Task statement
Given the entries that follow, write out exactly the lines starting at the one containing "This is a web" and ending at the one containing "- **Nodejs** for the back end environment", both ends included, and only those.

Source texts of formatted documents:
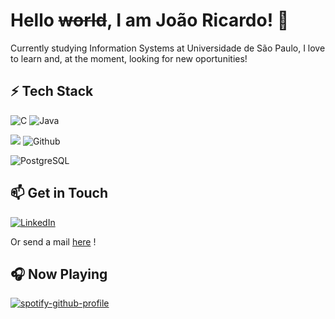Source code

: # Hello ~~world~~, I am João Ricardo! 👋
Currently studying Information Systems at Universidade de São Paulo, I love to learn and, at the moment, looking for new oportunities!

## ⚡ Tech Stack

![C](https://img.shields.io/badge/C-00599C?style=for-the-badge&logo=c&logoColor=white) ![Java](https://img.shields.io/badge/java-%23ED8B00.svg?style=for-the-badge&logo=openjdk&logoColor=white)

![](https://img.shields.io/badge/git%20-%23F05033.svg?&style=for-the-badge&logo=git&logoColor=white)  ![Github](https://img.shields.io/badge/github%20-%23121011.svg?&style=for-the-badge&logo=github&logoColor=white)

![PostgreSQL](https://img.shields.io/badge/PostgreSQL-000?style=for-the-badge&logo=postgresql)

## 📫 Get in Touch

[![LinkedIn](https://img.shields.io/badge/LinkedIn-0077B5?style=for-the-badge&logo=linkedin&logoColor=white)](https://www.linkedin.com/in/jo%C3%A3o-ricardo-paiva-camargo-591b11293/)

Or send a mail [here](mailto:jrpiavacamargo@gmail.com) !

## 🎧 Now Playing

[![spotify-github-profile](https://spotify-github-profile.kittinanx.com/api/view?uid=n9sbc949pb9s6j8o3banerhzt&cover_image=true&theme=novatorem&show_offline=false&background_color=121212&interchange=true&bar_color=53b14f&bar_color_cover=true)](https://spotify-github-profile.kittinanx.com/api/view?uid=n9sbc949pb9s6j8o3banerhzt&redirect=true)
<br/>
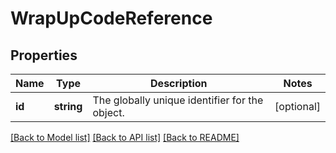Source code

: # WrapUpCodeReference

## Properties
Name | Type | Description | Notes
------------ | ------------- | ------------- | -------------
**id** | **string** | The globally unique identifier for the object. | [optional] 

[[Back to Model list]](../README.md#documentation-for-models) [[Back to API list]](../README.md#documentation-for-api-endpoints) [[Back to README]](../README.md)


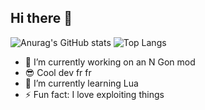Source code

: ## Hi there 👋
![Anurag's GitHub stats](https://github-readme-stats.vercel.app/api?username=sudzythegoat&show_icons=true&theme=dark&layout=compact)
![Top Langs](https://github-readme-stats.vercel.app/api/top-langs/?username=sudzythegoat&theme=dark)
- 🔭 I’m currently working on an N Gon mod
- 😎 Cool dev fr fr
- 🌱 I’m currently learning Lua
- ⚡ Fun fact: I love exploiting things
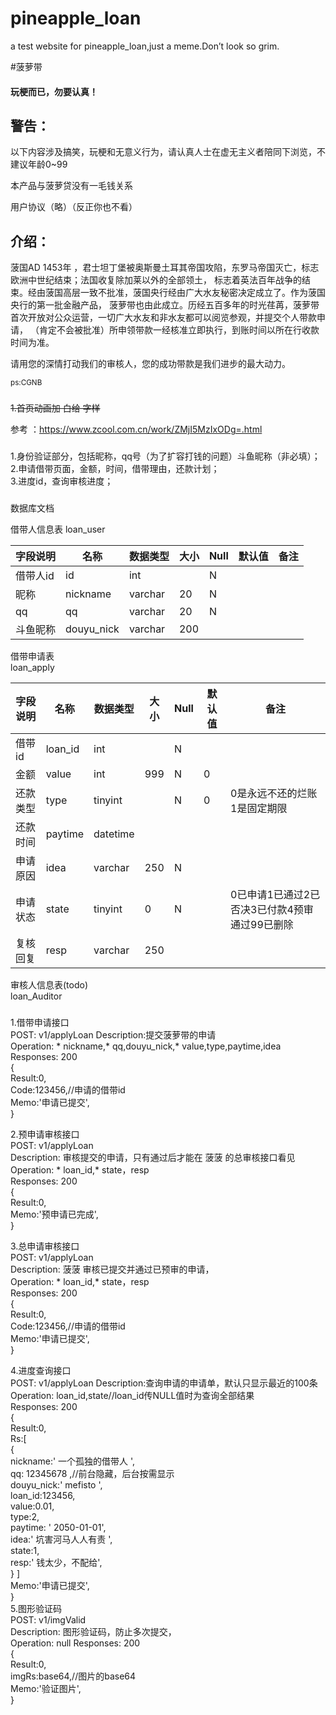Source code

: # pineapple_loan
a test website for pineapple_loan,just a meme.Don’t look so grim.

#菠萝带

#### 玩梗而已，勿要认真！

## 警告：
以下内容涉及搞笑，玩梗和无意义行为，请认真人士在虚无主义者陪同下浏览，不建议年龄0~99

本产品与菠萝贷没有一毛钱关系

用户协议（略）（反正你也不看）

## 介绍：
菠国AD 1453年 ，君士坦丁堡被奥斯曼土耳其帝国攻陷，东罗马帝国灭亡，标志欧洲中世纪结束；法国收复除加莱以外的全部领土，
标志着英法百年战争的结束。经由菠国高层一致不批准，菠国央行经由广大水友秘密决定成立了。作为菠国央行的第一批金融产品，
菠萝带也由此成立。历经五百多年的时光荏苒，菠萝带首次开放对公众运营，一切广大水友和非水友都可以阅览参观，并提交个人带款申请，
（肯定不会被批准）所申领带款一经核准立即执行，到账时间以所在行收款时间为准。

请用您的深情打动我们的审核人，您的成功带款是我们进步的最大动力。

<small>ps:CGNB</small>

###

<s>1.首页动画加 白给 字样</s>

参考 ：https://www.zcool.com.cn/work/ZMjI5MzIxODg=.html

###

1.身份验证部分，包括昵称，qq号（为了扩容打钱的问题）斗鱼昵称（非必填）；  
2.申请借带页面，金额，时间，借带理由，还款计划；  
3.进度id，查询审核进度；  

###

数据库文档


借带人信息表
loan_user

| 字段说明 | 名称 | 数据类型  | 大小 | Null | 默认值 | 备注 |  
| ------- | ---- | -------- | --- | ---- | ----- | ---- |   
| 借带人id | id   | int      |     | N    |       |      |
| 昵称     | nickname   | varchar| 20 | N |       |      |
| qq      | qq          | varchar|  20 | N |       |      |
| 斗鱼昵称 | douyu_nick  | varchar|  200 |  |       |      |


借带申请表  
loan_apply

| 字段说明 | 名称 | 数据类型  | 大小 | Null | 默认值 | 备注 |  
| ------- | ---- | -------- | --- | ---- | ----- | ---- |   
| 借带id   | loan_id   | int |     | N    |       |      |
| 金额   | value   | int |   999  | N    |   0  |      |
| 还款类型   | type   | tinyint |     | N    |   0  |   0是永远不还的烂账   1是固定期限|
| 还款时间   | paytime   | datetime |     |     |     |      |
| 申请原因   | idea   | varchar |   250  |   N  |     |      |
| 申请状态   | state   | tinyint |   0  |   N  |     |  0已申请1已通过2已否决3已付款4预审通过99已删除    |
| 复核回复   | resp   | varchar |   250  |     |     |      |


审核人信息表(todo)  
loan_Auditor   

###

1.借带申请接口  
POST: v1/applyLoan
Description:提交菠萝带的申请  
Operation: * nickname,* qq,douyu_nick,*  value,type,paytime,idea  
Responses:  200  
    {  
        Result:0,  
        Code:123456,//申请的借带id  
        Memo:'申请已提交',  
    }


2.预申请审核接口  
POST: v1/applyLoan  
Description: 审核提交的申请，只有通过后才能在 菠菠 的总审核接口看见   
Operation: * loan_id,* state，resp  
Responses:  200   
    {  
        Result:0,  
        Memo:'预申请已完成',  
    }  
    
3.总申请审核接口  
POST: v1/applyLoan  
Description:  菠菠 审核已提交并通过已预审的申请，    
Operation: * loan_id,* state，resp  
Responses:  200  
    {  
        Result:0,  
        Code:123456,//申请的借带id  
        Memo:'申请已提交',  
    }  

4.进度查询接口  
POST: v1/applyLoan
Description:查询申请的申请单，默认只显示最近的100条     
Operation: loan_id,state//loan_id传NULL值时为查询全部结果  
Responses:  200  
    {  
        Result:0,  
        Rs:[  
        {  
            nickname:' 一个孤独的借带人 ',  
            qq: 12345678 ,//前台隐藏，后台按需显示  
            douyu_nick:' mefisto ',  
            loan_id:123456,  
            value:0.01,  
            type:2,  
            paytime: ' 2050-01-01',  
            idea:' 坑害河马人人有责 ',  
            state:1,  
            resp:' 钱太少，不配给',  
        }
        ]  
        Memo:'申请已提交',  
    }  
5.图形验证码  
POST: v1/imgValid  
Description:  图形验证码，防止多次提交，    
Operation: null 
Responses:  200  
    {  
        Result:0,  
        imgRs:base64,//图片的base64  
        Memo:'验证图片',  
    }  
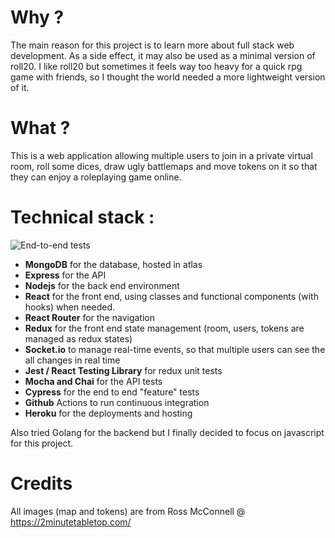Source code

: # Why ?

The main reason for this project is to learn more about full stack web development. As a side effect, it may also be used as a minimal version of roll20. I like roll20 but sometimes it feels way too heavy for a quick rpg game with friends, so I thought the world needed a more lightweight version of it.

# What ?

This is a web application allowing multiple users to join in a private virtual room, roll some dices, draw ugly battlemaps and move tokens on it so that they can enjoy a roleplaying game online.

# Technical stack :


![End-to-end tests](https://github.com/gmrdn/rpgbattlemap/workflows/End-to-end%20tests/badge.svg?branch=master)
 
- **MongoDB** for the database, hosted in atlas
- **Express** for the API
- **Nodejs** for the back end environment
- **React** for the front end, using classes and functional components (with hooks) when needed.
- **React Router** for the navigation
- **Redux** for the front end state management (room, users, tokens are managed as redux states)
- **Socket.io** to manage real-time events, so that multiple users can see the all changes in real time
- **Jest / React Testing Library** for redux unit tests
- **Mocha and Chai** for the API tests
- **Cypress** for the end to end "feature" tests
- **Github** Actions to run continuous integration
- **Heroku** for the deployments and hosting

Also tried Golang for the backend but I finally decided to focus on javascript for this project.

# Credits

All images (map and tokens) are from Ross McConnell @ https://2minutetabletop.com/

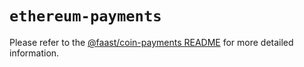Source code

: # `ethereum-payments`

Please refer to the [@faast/coin-payments README](../coin-payments/README.md) for more detailed information.
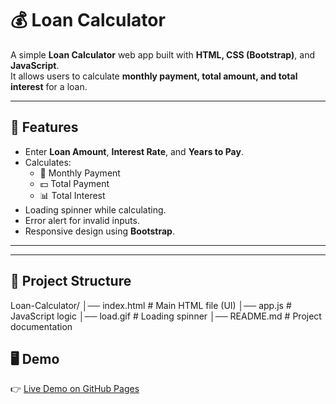 # 💰 Loan Calculator

A simple **Loan Calculator** web app built with **HTML, CSS (Bootstrap)**, and **JavaScript**.  
It allows users to calculate **monthly payment, total amount, and total interest** for a loan.

---

## 🚀 Features
- Enter **Loan Amount**, **Interest Rate**, and **Years to Pay**.
- Calculates:
  - 📅 Monthly Payment  
  - 💵 Total Payment  
  - 📊 Total Interest  
- Loading spinner while calculating.  
- Error alert for invalid inputs.  
- Responsive design using **Bootstrap**.

---



---

## 📂 Project Structure

Loan-Calculator/
│── index.html # Main HTML file (UI)
│── app.js # JavaScript logic
│── load.gif # Loading spinner
│── README.md # Project documentation



## 🖥️ Demo
👉 [Live Demo on GitHub Pages](https://gowtham-hm.github.io/loan-calculator/)
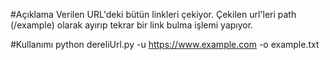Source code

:#Açıklama
Verilen URL'deki bütün linkleri çekiyor. Çekilen url'leri path (/example) olarak ayırıp tekrar bir link bulma işlemi yapıyor.

#Kullanımı
python dereliUrl.py -u https://www.example.com -o example.txt

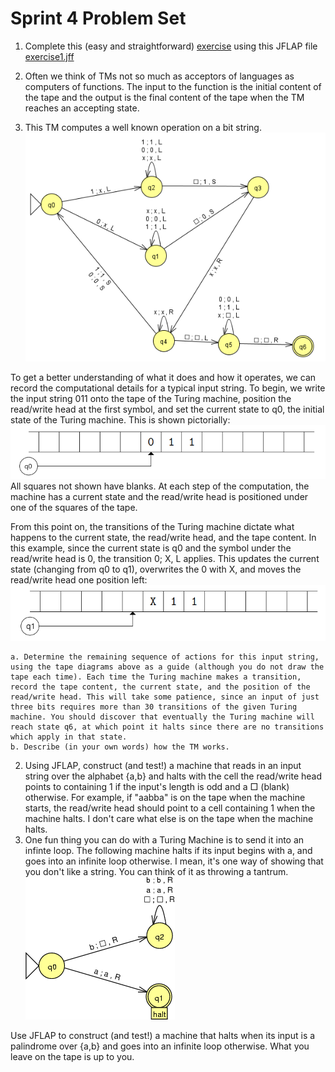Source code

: # Sprint 4 Problem Set

1. Complete this (easy and straightforward) [exercise](./ex1/ex1.md) using this JFLAP file [exercise1.jff](./ex1/exercise1.jff)
2. Often we think of TMs not so much as acceptors of languages as computers of functions. The input to the function is the initial content of the tape and the output is the final content of the tape when the TM reaches an accepting state.




3. This TM computes a well known operation on a bit string.  
![Bit Op TM](./images/bit_op_tm.PNG)

To get a
better understanding of what it does and how it operates, we can record the computational details
for a typical input string.
To begin, we write the input string 011 onto the tape of the Turing machine, position the
read/write head at the first symbol, and set the current state to q0, the initial state of the Turing
machine. This is shown pictorially:
![Tape one](./images/bit_op_tape_1.PNG)
All squares not shown have blanks. At each step of the computation, the machine has a current
state and the read/write head is positioned under one of the squares of the tape.

From this point on, the transitions of the Turing machine dictate what happens to the current
state, the read/write head, and the tape content. In this example, since the current state is q0
and the symbol under the read/write head is 0, the transition 0; X, L applies. This updates the
current state (changing from q0 to q1), overwrites the 0 with X, and moves the read/write head one
position left:
![Tape two](./images/bit_op_tape_2.PNG)

    a. Determine the remaining sequence of actions for this input string, using the tape diagrams above as a guide (although you do not draw the tape each time). Each time the Turing machine makes a transition, record the tape content, the current state, and the position of the read/write head. This will take some patience, since an input of just three bits requires more than 30 transitions of the given Turing machine. You should discover that eventually the Turing machine will reach state q6, at which point it halts since there are no transitions which apply in that state.
    b. Describe (in your own words) how the TM works.



2. Using JFLAP, construct (and test!) a machine that reads in an input string over the alphabet {a,b} and halts with the cell the read/write head points to containing 1 if the input's length is odd and a □ (blank) otherwise. For example, if "aabba" is on the tape when the machine starts, the read/write head should point to a cell containing 1 when the machine halts. I don't care what else is on the tape when the machine halts.
3. One fun thing you can do with a Turing Machine is to send it into an infinte loop. The following machine halts if its input begins with a, and goes into an infinite loop otherwise. I mean, it's one way of showing that you don't like a string. You can think of it as throwing a tantrum.
![infinite loop tm](./images/infinite_tm.PNG)

Use JFLAP to construct (and test!) a machine that halts when its input is a palindrome over {a,b} and goes into an infinite loop otherwise. What you leave on the tape is up to you.
 
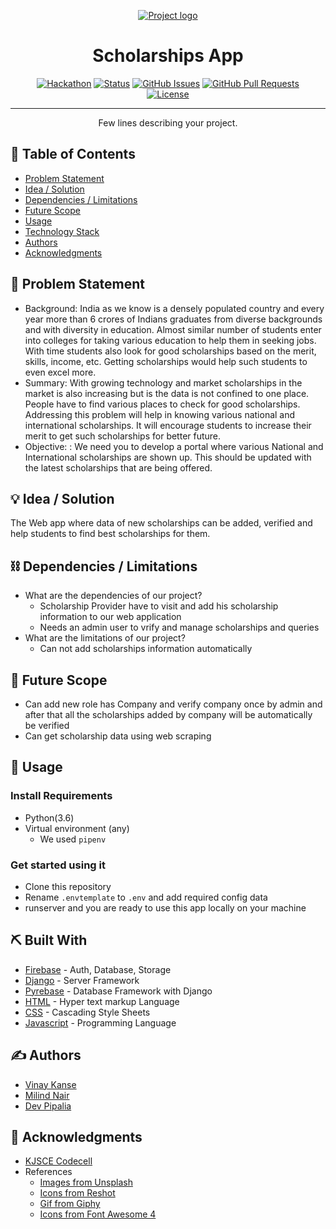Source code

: <p align="center">
  <a href="" rel="noopener">
 <img src="https://i.imgur.com/AZ2iWek.png" alt="Project logo"></a>
</p>
<h1 align="center">Scholarships App</h1>

<div align="center">

[![Hackathon](https://img.shields.io/badge/hackathon-KJSCEHack6.0-orange.svg)](https://hack.kjsce.com/)
[![Status](https://img.shields.io/badge/status-active-success.svg)]()
[![GitHub Issues](https://img.shields.io/github/issues/VinayKanase/WhiteHats.svg)](https://github.com/VinayKanase/WhiteHats-Frontend/issues)
[![GitHub Pull Requests](https://img.shields.io/github/issues-pr/VinayKanase/WhiteHats.svg)](https://github.com/VinayKanase/WhiteHats-Frontend/pulls)  
[![License](https://img.shields.io/badge/license-MIT-blue.svg)](LICENSE.md)

</div>

---

<p align="center"> Few lines describing your project.
    <br> 
</p>

## 📝 Table of Contents

- [Problem Statement](#problem_statement)
- [Idea / Solution](#idea)
- [Dependencies / Limitations](#limitations)
- [Future Scope](#future_scope)
- [Usage](#usage)
- [Technology Stack](#tech_stack)
- [Authors](#authors)
- [Acknowledgments](#acknowledgments)

## 🧐 Problem Statement <a name = "problem_statement"></a>

- Background: India as we know is a densely populated country and every year more than 6 crores of Indians graduates from diverse backgrounds and with diversity in education. Almost similar number of students enter into colleges for taking various education to help them in seeking jobs. With time students also look for good scholarships based on the merit, skills, income, etc. Getting scholarships would help such students to even excel more.
- Summary: With growing technology and market scholarships in the market is also increasing but is the data is not confined to one place. People have to find various places to check for good scholarships. Addressing this problem will help in knowing various national and international scholarships. It will encourage students to increase their merit to get such scholarships for better future.
- Objective: : We need you to develop a portal where various National and International scholarships are shown up. This should be updated with the latest scholarships that are being offered.

## 💡 Idea / Solution <a name = "idea"></a>

The Web app where data of new scholarships can be added, verified and help students to find best scholarships for them.

## ⛓️ Dependencies / Limitations <a name = "limitations"></a>

- What are the dependencies of our project?
  - Scholarship Provider have to visit and add his scholarship information to our web application
  - Needs an admin user to vrify and manage scholarships and queries
- What are the limitations of our project?
  - Can not add scholarships information automatically

## 🚀 Future Scope <a name = "future_scope"></a>

- Can add new role has Company and verify company once by admin and after that all the scholarships added by company will be automatically be verified
- Can get scholarship data using web scraping

## 🎈 Usage <a name="usage"></a>

### Install Requirements

- Python(3.6)
- Virtual environment (any)
  - We used `pipenv`

### Get started using it

- Clone this repository
- Rename `.envtemplate` to `.env` and add required config data
- runserver and you are ready to use this app locally on your machine

## ⛏️ Built With <a name = "tech_stack"></a>

- [Firebase](firebase.google.com/) - Auth, Database, Storage
- [Django](https://docs.djangoproject.com/) - Server Framework
- [Pyrebase](https://github.com/thisbejim/Pyrebase) - Database Framework with Django
- [HTML](https://www.w3schools.com/html/) - Hyper text markup Language
- [CSS](https://www.w3schools.com/css/) - Cascading Style Sheets
- [Javascript](https://www.w3schools.com/js/) - Programming Language

## ✍️ Authors <a name = "authors"></a>

- [Vinay Kanse](https://github.com/VinayKanase)
- [Milind Nair](https://github.com/milindnair)
- [Dev Pipalia](https://github.com/Vensuki)

## 🎉 Acknowledgments <a name = "acknowledgments"></a>

- [KJSCE Codecell](https://github.com/kjsce-codecell)
- References
  - [Images from Unsplash](https://unsplash.com/)
  - [Icons from Reshot](https://www.reshot.com/)
  - [Gif from Giphy](https://giphy.com/)
  - [Icons from Font Awesome 4](https://fontawesome.com/v4/icons/)
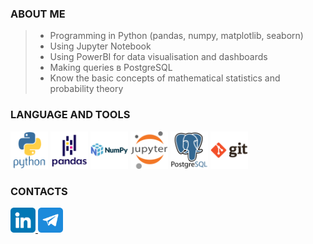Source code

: ### ABOUT ME

> * Programming in Python (pandas, numpy, matplotlib, seaborn)
> * Using Jupyter Notebook
> * Using PowerBI for data visualisation and dashboards
> * Making queries в PostgreSQL
> * Know the basic concepts of mathematical statistics and probability theory

### LANGUAGE AND TOOLS

<img src="icons/python-original-wordmark.svg" width="60" height="60"> <img src="icons/pandas-original-wordmark.svg" width="60" height="60"> <img src="icons/numpy-original-wordmark.svg" width="60" height="60"> <img src="icons/jupyter-original-wordmark.svg" width="60" height="60"> <img src="icons/postgresql-original-wordmark.svg" width="60" height="60"> <img src="icons/git-original-wordmark.svg" width="60" height="60">
          
### CONTACTS

<a href="https://tatyanavoronkova.github.io/" target="_blank">
  <img src="icons/linkedin.png" width="40" height="40">
</a>
<a href="https://t.me/t_n_ya" target="_blank">
  <img src="icons/telegram.png" width="40" height="40">
</a>
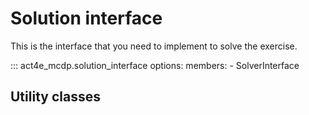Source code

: # Solution interface

This is the interface that you need to implement to solve the exercise.



::: act4e_mcdp.solution_interface
    options:
      members:
        - SolverInterface



## Utility classes
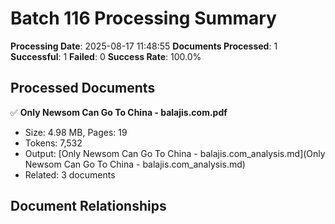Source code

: # Batch 116 Processing Summary

**Processing Date**: 2025-08-17 11:48:55
**Documents Processed**: 1
**Successful**: 1
**Failed**: 0
**Success Rate**: 100.0%

## Processed Documents

✅ **Only Newsom Can Go To China - balajis.com.pdf**
   - Size: 4.98 MB, Pages: 19
   - Tokens: 7,532
   - Output: [Only Newsom Can Go To China - balajis.com_analysis.md](Only Newsom Can Go To China - balajis.com_analysis.md)
   - Related: 3 documents

## Document Relationships
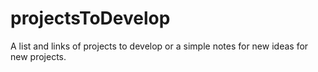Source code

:# projectsToDevelop
A list and links of projects to develop or a simple notes for new ideas for new projects.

Result of the task
This is a web application allowing multiple users to join in a private virtual room, roll some dices, draw ugly battlemaps and move tokens on it so that they can enjoy a roleplaying game online.

# Technical stack :


![End-to-end tests](https://github.com/gmrdn/rpgbattlemap/workflows/End-to-end%20tests/badge.svg?branch=master)
 
- **MongoDB** for the database, hosted in atlas
- **Express** for the API
- **Nodejs** for the back end environment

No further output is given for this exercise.